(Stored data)
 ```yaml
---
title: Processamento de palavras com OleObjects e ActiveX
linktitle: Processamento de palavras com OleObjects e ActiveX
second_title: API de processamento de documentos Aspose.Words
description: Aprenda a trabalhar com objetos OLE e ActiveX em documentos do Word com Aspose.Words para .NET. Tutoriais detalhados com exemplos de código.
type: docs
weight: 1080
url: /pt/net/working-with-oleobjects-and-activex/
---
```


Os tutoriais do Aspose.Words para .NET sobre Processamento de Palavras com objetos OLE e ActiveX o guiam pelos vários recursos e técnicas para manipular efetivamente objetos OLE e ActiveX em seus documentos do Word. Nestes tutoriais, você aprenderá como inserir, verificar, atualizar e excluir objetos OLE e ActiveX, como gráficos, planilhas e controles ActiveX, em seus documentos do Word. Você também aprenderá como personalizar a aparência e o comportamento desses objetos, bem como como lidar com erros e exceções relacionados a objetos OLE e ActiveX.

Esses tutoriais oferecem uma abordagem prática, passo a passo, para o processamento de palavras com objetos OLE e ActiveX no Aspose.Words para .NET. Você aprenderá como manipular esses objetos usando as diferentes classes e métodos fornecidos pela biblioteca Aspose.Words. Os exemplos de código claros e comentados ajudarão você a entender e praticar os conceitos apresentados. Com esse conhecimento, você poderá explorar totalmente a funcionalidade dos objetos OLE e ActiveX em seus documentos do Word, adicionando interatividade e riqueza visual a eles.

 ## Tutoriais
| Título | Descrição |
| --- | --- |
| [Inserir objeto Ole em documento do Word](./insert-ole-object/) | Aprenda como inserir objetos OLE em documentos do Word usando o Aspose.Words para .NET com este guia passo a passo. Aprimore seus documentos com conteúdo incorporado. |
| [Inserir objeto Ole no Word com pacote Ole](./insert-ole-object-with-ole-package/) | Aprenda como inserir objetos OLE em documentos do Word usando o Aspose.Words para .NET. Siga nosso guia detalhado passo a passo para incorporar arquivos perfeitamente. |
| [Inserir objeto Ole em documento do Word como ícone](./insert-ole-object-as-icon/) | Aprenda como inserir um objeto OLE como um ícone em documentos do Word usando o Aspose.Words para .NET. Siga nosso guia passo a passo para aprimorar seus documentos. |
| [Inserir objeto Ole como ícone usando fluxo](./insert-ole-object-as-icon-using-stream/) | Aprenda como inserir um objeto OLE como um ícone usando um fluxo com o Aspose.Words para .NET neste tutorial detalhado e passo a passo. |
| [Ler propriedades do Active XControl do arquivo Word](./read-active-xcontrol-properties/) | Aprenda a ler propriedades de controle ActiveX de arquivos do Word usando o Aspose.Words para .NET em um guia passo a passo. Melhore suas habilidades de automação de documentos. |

* * *

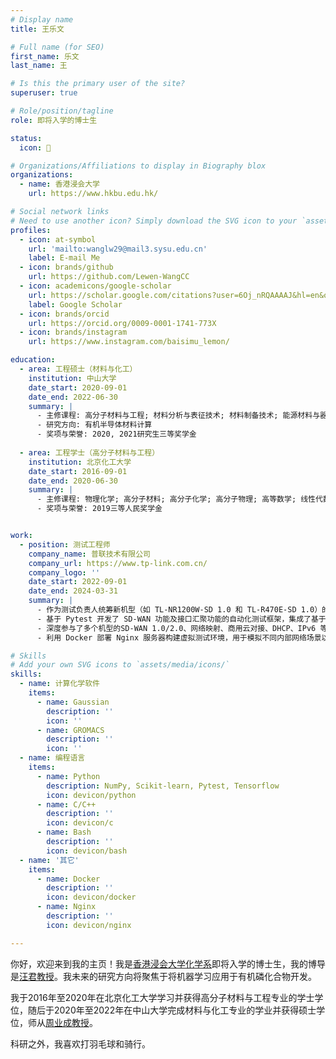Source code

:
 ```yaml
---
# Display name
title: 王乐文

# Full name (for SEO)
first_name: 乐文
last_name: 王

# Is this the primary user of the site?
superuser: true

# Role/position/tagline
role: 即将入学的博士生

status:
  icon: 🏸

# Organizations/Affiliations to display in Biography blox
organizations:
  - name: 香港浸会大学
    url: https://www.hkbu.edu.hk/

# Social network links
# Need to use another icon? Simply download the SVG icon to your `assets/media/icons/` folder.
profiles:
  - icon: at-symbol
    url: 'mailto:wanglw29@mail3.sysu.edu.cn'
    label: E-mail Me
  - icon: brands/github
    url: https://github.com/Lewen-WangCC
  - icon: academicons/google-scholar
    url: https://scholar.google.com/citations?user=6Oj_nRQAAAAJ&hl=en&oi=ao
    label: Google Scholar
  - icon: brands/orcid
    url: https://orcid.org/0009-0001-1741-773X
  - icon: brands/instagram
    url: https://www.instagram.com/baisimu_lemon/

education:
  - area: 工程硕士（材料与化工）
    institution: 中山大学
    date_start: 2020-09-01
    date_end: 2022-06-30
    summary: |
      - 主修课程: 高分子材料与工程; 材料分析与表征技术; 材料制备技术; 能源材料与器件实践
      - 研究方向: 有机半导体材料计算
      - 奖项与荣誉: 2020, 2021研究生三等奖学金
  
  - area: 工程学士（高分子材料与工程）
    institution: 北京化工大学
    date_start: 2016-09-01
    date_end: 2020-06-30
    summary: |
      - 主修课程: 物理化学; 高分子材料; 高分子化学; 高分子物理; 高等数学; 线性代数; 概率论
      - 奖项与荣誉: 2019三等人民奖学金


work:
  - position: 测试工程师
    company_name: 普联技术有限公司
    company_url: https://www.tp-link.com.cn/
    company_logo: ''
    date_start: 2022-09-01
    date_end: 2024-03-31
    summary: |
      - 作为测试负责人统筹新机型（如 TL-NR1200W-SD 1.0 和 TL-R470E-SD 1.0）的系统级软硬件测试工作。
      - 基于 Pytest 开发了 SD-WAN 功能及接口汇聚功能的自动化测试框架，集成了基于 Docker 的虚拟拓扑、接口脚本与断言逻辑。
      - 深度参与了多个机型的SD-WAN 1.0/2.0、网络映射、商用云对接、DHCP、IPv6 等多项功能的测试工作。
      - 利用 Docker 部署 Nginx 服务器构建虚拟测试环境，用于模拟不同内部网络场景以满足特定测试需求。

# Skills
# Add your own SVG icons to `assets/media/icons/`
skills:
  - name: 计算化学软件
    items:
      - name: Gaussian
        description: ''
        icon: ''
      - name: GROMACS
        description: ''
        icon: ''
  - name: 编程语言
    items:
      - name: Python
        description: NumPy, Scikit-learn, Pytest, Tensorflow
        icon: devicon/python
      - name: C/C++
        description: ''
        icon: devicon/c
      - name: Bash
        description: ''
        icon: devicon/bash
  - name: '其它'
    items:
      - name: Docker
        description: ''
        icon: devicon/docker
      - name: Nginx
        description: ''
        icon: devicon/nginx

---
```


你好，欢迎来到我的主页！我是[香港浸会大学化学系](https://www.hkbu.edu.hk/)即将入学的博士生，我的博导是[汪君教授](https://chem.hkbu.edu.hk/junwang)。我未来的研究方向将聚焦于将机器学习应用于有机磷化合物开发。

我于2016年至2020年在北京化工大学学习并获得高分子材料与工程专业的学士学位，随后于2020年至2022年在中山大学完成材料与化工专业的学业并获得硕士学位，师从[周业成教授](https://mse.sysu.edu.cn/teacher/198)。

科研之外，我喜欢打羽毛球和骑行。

* Activity *
Pull out all lines from the entries above in which the word "github" appears.

* Response area *
  - icon: brands/github
    url: https://github.com/Lewen-WangCC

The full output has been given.